Identifying zero-day attacks is particularly challenging, as the vulnerability isn’t always widely known. However, AI can use a variety of tools and techniques – including machine learning (ML) – that may allow it to spot activity that could indicate a zero-day attack is occurring or possible. Similarly, an AI may notice activity that indicates the presence of previously unseen malware. That could allow swifter action to occur, ensuring that new malware is addressed quickly to minimize damage or ongoing risk.

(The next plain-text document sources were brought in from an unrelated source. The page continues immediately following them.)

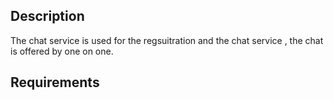 ## Description 

The chat service is used for the regsuitration and the chat service , the chat is offered by one on one.

## Requirements 

```bash


```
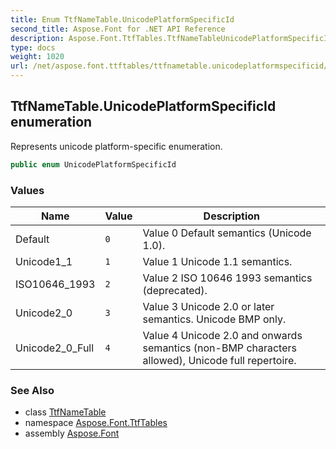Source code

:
 ```yaml
---
title: Enum TtfNameTable.UnicodePlatformSpecificId
second_title: Aspose.Font for .NET API Reference
description: Aspose.Font.TtfTables.TtfNameTableUnicodePlatformSpecificId enum. Represents unicode platformspecific enumeration
type: docs
weight: 1020
url: /net/aspose.font.ttftables/ttfnametable.unicodeplatformspecificid/
---
```

## TtfNameTable.UnicodePlatformSpecificId enumeration

Represents unicode platform-specific enumeration.

```csharp
public enum UnicodePlatformSpecificId
```

### Values

| Name | Value | Description |
| --- | --- | --- |
| Default | `0` | Value 0 Default semantics (Unicode 1.0). |
| Unicode1_1 | `1` | Value 1 Unicode 1.1 semantics. |
| ISO10646_1993 | `2` | Value 2 ISO 10646 1993 semantics (deprecated). |
| Unicode2_0 | `3` | Value 3 Unicode 2.0 or later semantics. Unicode BMP only. |
| Unicode2_0_Full | `4` | Value 4 Unicode 2.0 and onwards semantics (non-BMP characters allowed), Unicode full repertoire. |

### See Also

* class [TtfNameTable](../ttfnametable/)
* namespace [Aspose.Font.TtfTables](../../aspose.font.ttftables/)
* assembly [Aspose.Font](../../)


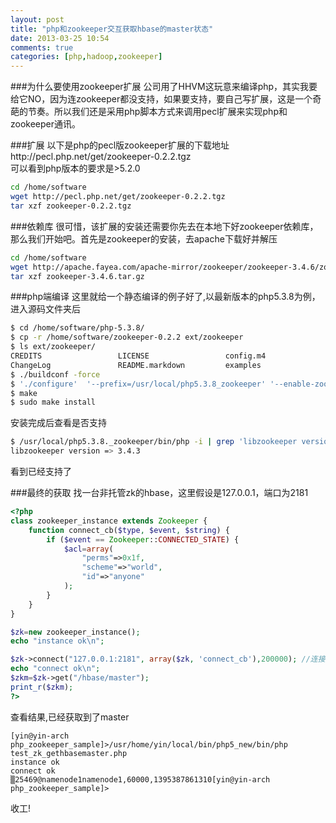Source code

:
 ```yaml
---
layout: post
title: "php和zookeeper交互获取hbase的master状态"
date: 2013-03-25 10:54
comments: true
categories: [php,hadoop,zookeeper] 
---
```


###为什么要使用zookeeper扩展
公司用了HHVM这玩意来编译php，其实我要给它NO，因为连zookeeper都没支持，如果要支持，要自己写扩展，这是一个奇葩的节奏。所以我们还是采用php脚本方式来调用pecl扩展来实现php和zookeeper通讯。
<!-- more -->

###扩展
以下是php的pecl版zookeeper扩展的下载地址http://pecl.php.net/get/zookeeper-0.2.2.tgz<br>
可以看到php版本的要求是>5.2.0
```sh
cd /home/software
wget http://pecl.php.net/get/zookeeper-0.2.2.tgz
tar xzf zookeeper-0.2.2.tgz
```

###依赖库
很可惜，该扩展的安装还需要你先去在本地下好zookeeper依赖库，那么我们开始吧。首先是zookeeper的安装，去apache下载好并解压<br>
```sh
cd /home/software
wget http://apache.fayea.com/apache-mirror/zookeeper/zookeeper-3.4.6/zookeeper-3.4.6.tar.gz
tar xzf zookeeper-3.4.6.tar.gz
```

###php端编译
这里就给一个静态编译的例子好了,以最新版本的php5.3.8为例，进入源码文件夹后

```sh
$ cd /home/software/php-5.3.8/
$ cp -r /home/software/zookeeper-0.2.2 ext/zookeeper
$ ls ext/zookeeper/
CREDITS                 LICENSE                 config.m4               php_zookeeper.c         php_zookeeper_private.h php_zookeeper_session.h zoo_lock.h
ChangeLog               README.markdown         examples                php_zookeeper.h         php_zookeeper_session.c zoo_lock.c              zookeeper-api.php
$ ./buildconf -force
$ './configure'  '--prefix=/usr/local/php5.3.8_zookeeper' '--enable-zookeeper' '--with-libzookeeper-dir=/home/software/zookeeper-3.4.3/prefix' '--enable-sockets'
$ make
$ sudo make install
```

安装完成后查看是否支持

```sh
$ /usr/local/php5.3.8._zookeeper/bin/php -i | grep 'libzookeeper version'
libzookeeper version => 3.4.3
```
看到已经支持了

###最终的获取
找一台非托管zk的hbase，这里假设是127.0.0.1，端口为2181

```php
<?php
class zookeeper_instance extends Zookeeper {
    function connect_cb($type, $event, $string) {
        if ($event == Zookeeper::CONNECTED_STATE) {
            $acl=array(
                "perms"=>0x1f,
                "scheme"=>"world",
                "id"=>"anyone"
            );
        }
    }
}

$zk=new zookeeper_instance();
echo "instance ok\n";

$zk->connect("127.0.0.1:2181", array($zk, 'connect_cb'),200000); //连接超时200秒,比较夸张，测试用：）
echo "connect ok\n";
$zkm=$zk->get("/hbase/master");
print_r($zkm);
?>
```

查看结果,已经获取到了master
```
[yin@yin-arch php_zookeeper_sample]>/usr/home/yin/local/bin/php5_new/bin/php test_zk_gethbasemaster.php
instance ok
connect ok
▒25469@namenode1namenode1,60000,1395387861310[yin@yin-arch php_zookeeper_sample]>

```

收工!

Receive Response Recommendations

Even if a company is uncomfortable with AI cybersecurity tools taking action on their own, AI can still prove useful. These solutions can produce recommendations regarding next steps if they detect suspicious behavior. That can then guide the efforts of IT team members tasked with addressing the concerning activity, potentially speeding up the time it takes to resolve the problem. 

The Cons of Using AI in Cybersecurity

Resource Intensive 

While AI can reduce the workloads of cybersecurity professionals, it often requires a substantial amount of computing resources to accomplish its tasks. For companies with limited resources, that can prove problematic. Using the AI tool could make resources unavailable for other daily activities, diminishing productivity. Alternatively, it could make investing in more resources a must, and that could come with a significant price tag.

False Positives

While AI solutions are highly capable, they’re not perfect. Some AI systems may incorrectly label activity as suspicious and then alert cybersecurity team members to an issue that isn’t actually a problem. If the AI is also programmed to take action on its own in response to anomalous behavior, then using the AI could create more work, not less.

Vulnerable Data Sets 

AI technologies are typically only as strong as the data sets used to train them. While most AI developers take precautions when incorporating data into these training libraries, they aren’t entirely impervious to interference or inaccuracy. That means there’s always a chance that an AI could generate inaccurate or biased results. Additionally, it’s potentially at risk of manipulation, both at the beginning and as ML causes it to adjust its behavior. 

Privacy Issues

Many AI-based systems are continuously learning, and they use current user input to grow and adapt. While that can help keep AI cybersecurity tools current, it can also lead to privacy concerns. The maker of the AI solution may be gathering data from the company’s using its AI systems. While their intent may not be malicious, that does create a potential data privacy issue.